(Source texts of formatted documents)
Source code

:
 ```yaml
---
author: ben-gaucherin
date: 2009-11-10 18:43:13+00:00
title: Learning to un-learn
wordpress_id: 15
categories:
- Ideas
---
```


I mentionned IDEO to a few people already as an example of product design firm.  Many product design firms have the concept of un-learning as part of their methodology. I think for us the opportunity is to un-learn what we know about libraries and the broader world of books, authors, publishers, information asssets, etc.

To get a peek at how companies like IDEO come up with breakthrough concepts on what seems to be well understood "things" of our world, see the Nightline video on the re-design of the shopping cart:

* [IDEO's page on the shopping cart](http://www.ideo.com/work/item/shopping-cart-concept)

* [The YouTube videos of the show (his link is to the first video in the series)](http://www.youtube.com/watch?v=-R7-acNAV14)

*YOUR TASK*. Once more, give all the records exactly as they were written.

*ANSWER BELOW*.
Source code

:
 ```yaml
---
author: ben-gaucherin
date: 2009-11-10 18:43:13+00:00
title: Learning to un-learn
wordpress_id: 15
categories:
- Ideas
---
```


I mentionned IDEO to a few people already as an example of product design firm.  Many product design firms have the concept of un-learning as part of their methodology. I think for us the opportunity is to un-learn what we know about libraries and the broader world of books, authors, publishers, information asssets, etc.

To get a peek at how companies like IDEO come up with breakthrough concepts on what seems to be well understood "things" of our world, see the Nightline video on the re-design of the shopping cart:

* [IDEO's page on the shopping cart](http://www.ideo.com/work/item/shopping-cart-concept)

* [The YouTube videos of the show (his link is to the first video in the series)](http://www.youtube.com/watch?v=-R7-acNAV14)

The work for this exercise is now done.